**WORK ITEM:** Would you repeat the entries below exactly and omit the pictures?

(Data extracted from a collection)
• • • • •
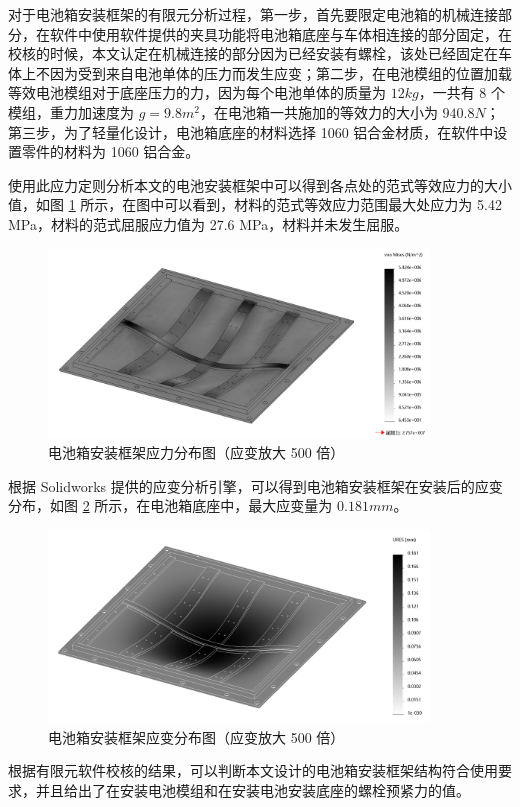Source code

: 对于电池箱安装框架的有限元分析过程，第一步，首先要限定电池箱的机械连接部分，在软件中使用软件提供的夹具功能将电池箱底座与车体相连接的部分固定，在校核的时候，本文认定在机械连接的部分因为已经安装有螺栓，该处已经固定在车体上不因为受到来自电池单体的压力而发生应变；第二步，在电池模组的位置加载等效电池模组对于底座压力的力，因为每个电池单体的质量为 $12 kg$，一共有 8 个模组，重力加速度为 $g=9.8m^2$，在电池箱一共施加的等效力的大小为 $940.8 N$；第三步，为了轻量化设计，电池箱底座的材料选择 1060 铝合金材质，在软件中设置零件的材料为 1060 铝合金。

使用此应力定则分析本文的电池安装框架中可以得到各点处的范式等效应力的大小值，如图 \ref{fig:yingli} 所示，在图中可以看到，材料的范式等效应力范围最大处应力为 5.42 MPa，材料的范式屈服应力值为 27.6 MPa，材料并未发生屈服。

\begin{figure}
	\centering
	\includegraphics[width=0.9\textwidth]{figures/yingli.png}
	\caption{电池箱安装框架应力分布图（应变放大 500 倍）}\label{fig:yingli}
\end{figure}

根据 Solidworks 提供的应变分析引擎，可以得到电池箱安装框架在安装后的应变分布，如图 \ref{fig:yingbian} 所示，在电池箱底座中，最大应变量为 $0.181 mm$。

\begin{figure}
	\centering
	\includegraphics[width=0.9\textwidth]{figures/yingbian.png}
	\caption{电池箱安装框架应变分布图（应变放大 500 倍）}\label{fig:yingbian}
\end{figure}

根据有限元软件校核的结果，可以判断本文设计的电池箱安装框架结构符合使用要求，并且给出了在安装电池模组和在安装电池安装底座的螺栓预紧力的值。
• • • • •
**REPLY TO THE EXERCISE:**
Source code

: 对于电池箱安装框架的有限元分析过程，第一步，首先要限定电池箱的机械连接部分，在软件中使用软件提供的夹具功能将电池箱底座与车体相连接的部分固定，在校核的时候，本文认定在机械连接的部分因为已经安装有螺栓，该处已经固定在车体上不因为受到来自电池单体的压力而发生应变；第二步，在电池模组的位置加载等效电池模组对于底座压力的力，因为每个电池单体的质量为 $12 kg$，一共有 8 个模组，重力加速度为 $g=9.8m^2$，在电池箱一共施加的等效力的大小为 $940.8 N$；第三步，为了轻量化设计，电池箱底座的材料选择 1060 铝合金材质，在软件中设置零件的材料为 1060 铝合金。

使用此应力定则分析本文的电池安装框架中可以得到各点处的范式等效应力的大小值，如图 \ref{fig:yingli} 所示，在图中可以看到，材料的范式等效应力范围最大处应力为 5.42 MPa，材料的范式屈服应力值为 27.6 MPa，材料并未发生屈服。

\begin{figure}
	\centering
	\includegraphics[width=0.9\textwidth]{figures/yingli.png}
	\caption{电池箱安装框架应力分布图（应变放大 500 倍）}\label{fig:yingli}
\end{figure}

根据 Solidworks 提供的应变分析引擎，可以得到电池箱安装框架在安装后的应变分布，如图 \ref{fig:yingbian} 所示，在电池箱底座中，最大应变量为 $0.181 mm$。

\begin{figure}
	\centering
	\includegraphics[width=0.9\textwidth]{figures/yingbian.png}
	\caption{电池箱安装框架应变分布图（应变放大 500 倍）}\label{fig:yingbian}
\end{figure}

根据有限元软件校核的结果，可以判断本文设计的电池箱安装框架结构符合使用要求，并且给出了在安装电池模组和在安装电池安装底座的螺栓预紧力的值。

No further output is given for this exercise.